# Biomag 2016 - Competition 3: inter-subject exploit

 *Alexandre Barachant, Jean-Remi King*

## Exploit description

We identified that the order of the pictures was not truly randomized in the training set:
1. The trials consisted in shuffled sequences of 2 x 6 pictures (one of each category).
2. The overall order was identical across subjects.

Consequently, we hypothesized that these structures were preserved in the test set.
We thus assembled the predictions across subjects to increase robustness.

## Approach

The data was epoched from 400 ms to 1600 ms after the stimulus onset. An single estimator, adapted from our main pipeline, was fitted for each subject separately, and used to make a probabilistic estimate of the trials in the test set. 

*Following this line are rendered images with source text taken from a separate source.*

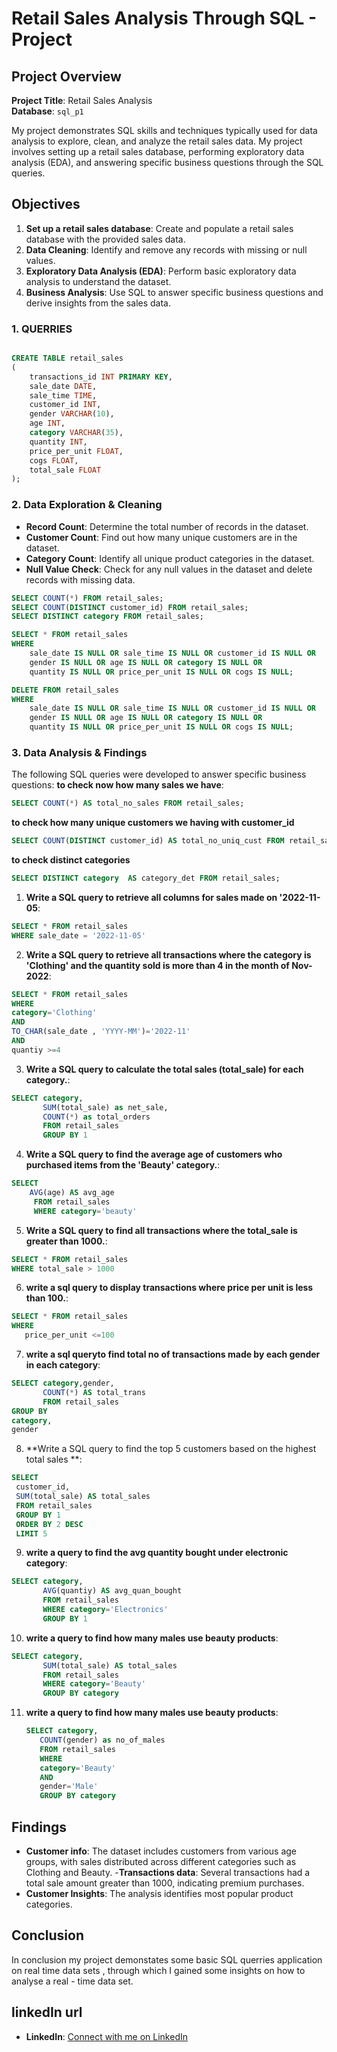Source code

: # Retail Sales Analysis Through SQL - Project

## Project Overview

**Project Title**: Retail Sales Analysis   
**Database**: `sql_p1`

My project  demonstrates SQL skills and techniques typically used for data analysis to explore, clean, and analyze the  retail sales data. My project involves setting up a retail sales database, performing exploratory data analysis (EDA), and answering specific business questions through the SQL queries.

## Objectives

1. **Set up a retail sales database**: Create and populate a retail sales database with the provided sales data.
2. **Data Cleaning**: Identify and remove any records with missing or null values.
3. **Exploratory Data Analysis (EDA)**: Perform basic exploratory data analysis to understand the dataset.
4. **Business Analysis**: Use SQL to answer specific business questions and derive insights from the sales data.


### 1. QUERRIES

```sql

CREATE TABLE retail_sales
(
    transactions_id INT PRIMARY KEY,
    sale_date DATE,	
    sale_time TIME,
    customer_id INT,	
    gender VARCHAR(10),
    age INT,
    category VARCHAR(35),
    quantity INT,
    price_per_unit FLOAT,	
    cogs FLOAT,
    total_sale FLOAT
);
```

### 2. Data Exploration & Cleaning

- **Record Count**: Determine the total number of records in the dataset.
- **Customer Count**: Find out how many unique customers are in the dataset.
- **Category Count**: Identify all unique product categories in the dataset.
- **Null Value Check**: Check for any null values in the dataset and delete records with missing data.

```sql
SELECT COUNT(*) FROM retail_sales;
SELECT COUNT(DISTINCT customer_id) FROM retail_sales;
SELECT DISTINCT category FROM retail_sales;

SELECT * FROM retail_sales
WHERE 
    sale_date IS NULL OR sale_time IS NULL OR customer_id IS NULL OR 
    gender IS NULL OR age IS NULL OR category IS NULL OR 
    quantity IS NULL OR price_per_unit IS NULL OR cogs IS NULL;

DELETE FROM retail_sales
WHERE 
    sale_date IS NULL OR sale_time IS NULL OR customer_id IS NULL OR 
    gender IS NULL OR age IS NULL OR category IS NULL OR 
    quantity IS NULL OR price_per_unit IS NULL OR cogs IS NULL;
```

### 3. Data Analysis & Findings

The following SQL queries were developed to answer specific business questions:
**to check now how many sales we have**:
```sql
SELECT COUNT(*) AS total_no_sales FROM retail_sales;
```
**to check how many unique customers we having with customer_id**
```sql
SELECT COUNT(DISTINCT customer_id) AS total_no_uniq_cust FROM retail_sales;
```
**to check distinct categories**
```sql
SELECT DISTINCT category  AS category_det FROM retail_sales;
```


1. **Write a SQL query to retrieve all columns for sales made on '2022-11-05**:
```sql
SELECT * FROM retail_sales
WHERE sale_date = '2022-11-05'

```

2. **Write a SQL query to retrieve all transactions where the category is 'Clothing' and the quantity sold is more than 4 in the month of Nov-2022**:
```sql
SELECT * FROM retail_sales
WHERE
category='Clothing'
AND
TO_CHAR(sale_date , 'YYYY-MM')='2022-11'
AND
quantiy >=4
```

3. **Write a SQL query to calculate the total sales (total_sale) for each category.**:
```sql
SELECT category,
       SUM(total_sale) as net_sale,
	   COUNT(*) as total_orders
	   FROM retail_sales
	   GROUP BY 1
```

4. **Write a SQL query to find the average age of customers who purchased items from the 'Beauty' category.**:
```sql
SELECT 
    AVG(age) AS avg_age
	 FROM retail_sales
	 WHERE category='beauty'
```

5. **Write a SQL query to find all transactions where the total_sale is greater than 1000.**:
```sql
SELECT * FROM retail_sales
WHERE total_sale > 1000
```

6. **write a sql query to display transactions where price per unit is less than 100.**:
```sql
SELECT * FROM retail_sales
WHERE 
   price_per_unit <=100
```

7. **write a sql queryto find total no of transactions made by each gender in each category**:
```sql
SELECT category,gender,
       COUNT(*) AS total_trans
	   FROM retail_sales
GROUP BY
category,
gender
```

8. **Write a SQL query to find the top 5 customers based on the highest total sales **:
```sql
SELECT 
 customer_id,
 SUM(total_sale) AS total_sales
 FROM retail_sales
 GROUP BY 1
 ORDER BY 2 DESC
 LIMIT 5
```

9. **write a query to find the avg quantity bought under electronic category**:
```sql
SELECT category,
       AVG(quantiy) AS avg_quan_bought
	   FROM retail_sales
	   WHERE category='Electronics'
	   GROUP BY 1
```

10. **write a query to find how many males use beauty products**:
```sql
SELECT category,
       SUM(total_sale) AS total_sales
	   FROM retail_sales
	   WHERE category='Beauty'
	   GROUP BY category
```
11. **write a query to find how many males use beauty products**:
    ```sql
    SELECT category,
       COUNT(gender) as no_of_males
	   FROM retail_sales
	   WHERE 
	   category='Beauty'
	   AND
	   gender='Male'
	   GROUP BY category
    ```
    

## Findings

- **Customer info**: The dataset includes customers from various age groups, with sales distributed across different categories such as Clothing and Beauty.
-**Transactions data**: Several transactions had a total sale amount greater than 1000, indicating premium purchases.
- **Customer Insights**: The analysis identifies  most popular product categories.

## Conclusion

In conclusion my project demonstates some basic SQL querries application on real time 
data sets , through which I gained some insights on how to analyse a real - time data 
set.

## linkedIn url
- **LinkedIn**: [Connect with me on LinkedIn](https://www.linkedin.com/in/gadde-sai-spandana-b450b9301)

Each prediction was then locally debiased and averaged across subjects.

We finally check that this approach is valid by applying a cross-validation on the test set.


In [1]:
import numpy as np
import pandas as pd

from scipy.io import loadmat

from sklearn.decomposition import PCA
from sklearn.pipeline import make_pipeline
from sklearn.linear_model import LogisticRegression
from sklearn.metrics import roc_auc_score
from sklearn.cross_validation import StratifiedKFold

from mne.decoding import UnsupervisedSpatialFilter

from pyriemann.spatialfilters import CSP
from pyriemann.tangentspace import TangentSpace
from pyriemann.estimation import HankelCovariances



def epoch_data(data, window=125, offset=0):
    """Epoch data"""
    MEG, trigger = data['planardat'],data['triggers']

    X, y = list(), list()
    
    trials = np.r_[trigger.t1, trigger.t2, trigger.t3,
                   trigger.t4, trigger.t5, trigger.t6]

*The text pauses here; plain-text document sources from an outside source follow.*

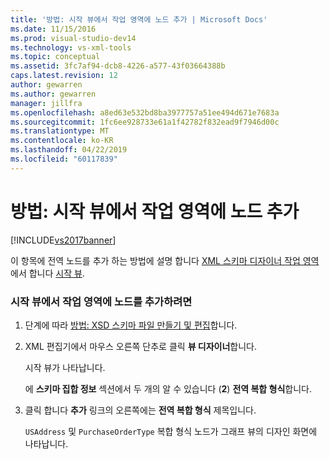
 ```yaml
---
title: '방법: 시작 뷰에서 작업 영역에 노드 추가 | Microsoft Docs'
ms.date: 11/15/2016
ms.prod: visual-studio-dev14
ms.technology: vs-xml-tools
ms.topic: conceptual
ms.assetid: 3fc7af94-dcb8-4226-a577-43f03664388b
caps.latest.revision: 12
author: gewarren
ms.author: gewarren
manager: jillfra
ms.openlocfilehash: a8ed63e532bd8ba3977757a51ee494d671e7683a
ms.sourcegitcommit: 1fc6ee928733e61a1f42782f832ead9f7946d00c
ms.translationtype: MT
ms.contentlocale: ko-KR
ms.lasthandoff: 04/22/2019
ms.locfileid: "60117839"
---
```

# <a name="how-to-add-nodes-to-the-workspace-from-the-start-view"></a>방법: 시작 뷰에서 작업 영역에 노드 추가
[!INCLUDE[vs2017banner](../includes/vs2017banner.md)]

이 항목에 전역 노드를 추가 하는 방법에 설명 합니다 [XML 스키마 디자이너 작업 영역](../xml-tools/xml-schema-designer-workspace.md) 에서 합니다 [시작 뷰](../xml-tools/start-view.md).  
  
### <a name="to-add-nodes-to-the-workspace-from-the-start-view"></a>시작 뷰에서 작업 영역에 노드를 추가하려면  
  
1. 단계에 따라 [방법: XSD 스키마 파일 만들기 및 편집](../xml-tools/how-to-create-and-edit-an-xsd-schema-file.md)합니다.  
  
2. XML 편집기에서 마우스 오른쪽 단추로 클릭 **뷰 디자이너**합니다.  
  
     시작 뷰가 나타납니다.  
  
     에 **스키마 집합 정보** 섹션에서 두 개의 알 수 있습니다 (**2**) **전역 복합 형식**합니다.  
  
3. 클릭 합니다 **추가** 링크의 오른쪽에는 **전역 복합 형식** 제목입니다.  
  
     `USAddress` 및 `PurchaseOrderType` 복합 형식 노드가 그래프 뷰의 디자인 화면에 나타납니다.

    values = np.array([0]*len(trigger.t1) + [1]*len(trigger.t2) +
                      [2]*len(trigger.t3) + [3]*len(trigger.t4) +
                      [4]*len(trigger.t5) + [5]*len(trigger.t6))

    # Epoch training set
    ix = np.argsort(trials)
    trials, values = trials[ix], values[ix]
    for ii, start in enumerate(trials):
        X.append(MEG[:, slice(start + offset, start + window + offset)])
        y.append(values[ii])

    # Epoch testing set
    X_test = list()
    for t in trigger.test:
        sl = slice(t + offset, t + window + offset)
        # Stack zeros on last trials in case window is too long
        epoch = np.zeros((len(MEG), window))
        epoch[:, :len(MEG[0, sl])] = MEG[:, sl]
        X_test.append(epoch)

    # Format
    X = 1e12 * np.array(X)
    X_test = 1e12 * np.array(X_test)
    y = np.array(y) == 3

    return X, y, X_test


def local_debias(y_preds):
    """The sum of each group of 12 trials must be 1."""
    y_preds = np.array(y_preds)
    y_preds = np.reshape(y_preds, (-1, 12))
    y_preds /= np.sum(y_preds, 1)[:, np.newaxis]
    return y_preds.ravel()


def local_threshold(y_preds):
    """Find the two maxima of each group of 12 trials"""
    y_preds = np.array(y_preds)
    y_preds = y_preds.reshape(-1, 12)
    thresholds = np.zeros_like(y_preds)
    sorts = np.argsort(y_preds, axis=1)[:, -2:]
    for ii, sort in enumerate(sorts):
        thresholds[ii, sort] = 1
    return thresholds.ravel()

We here use a single estimator, because it is sufficient to obtain perfect accuracy

In [2]:
clf = make_pipeline(
    UnsupervisedSpatialFilter(PCA(70), average=False),
    HankelCovariances(delays=[1, 8, 12, 64], estimator='oas'), 
    CSP(15, log=False),
    TangentSpace('logeuclid'),
    LogisticRegression('l2')
)

Fit on train data, aggregate test predictions across subjects

In [4]:
offsets = [10, 20, 30, 40, 50]
y_preds = np.zeros(240)
for subject in range(1, 5):
    data = loadmat('./data/meg_data_%da.mat' % subject, squeeze_me=True, struct_as_record=False)
    for offset in offsets:
        X, y, X_test = epoch_data(data, window=150, offset=offset)
        clf.fit(X, y)
        y_preds += local_debias(clf.predict_proba(X_test)[:, -1])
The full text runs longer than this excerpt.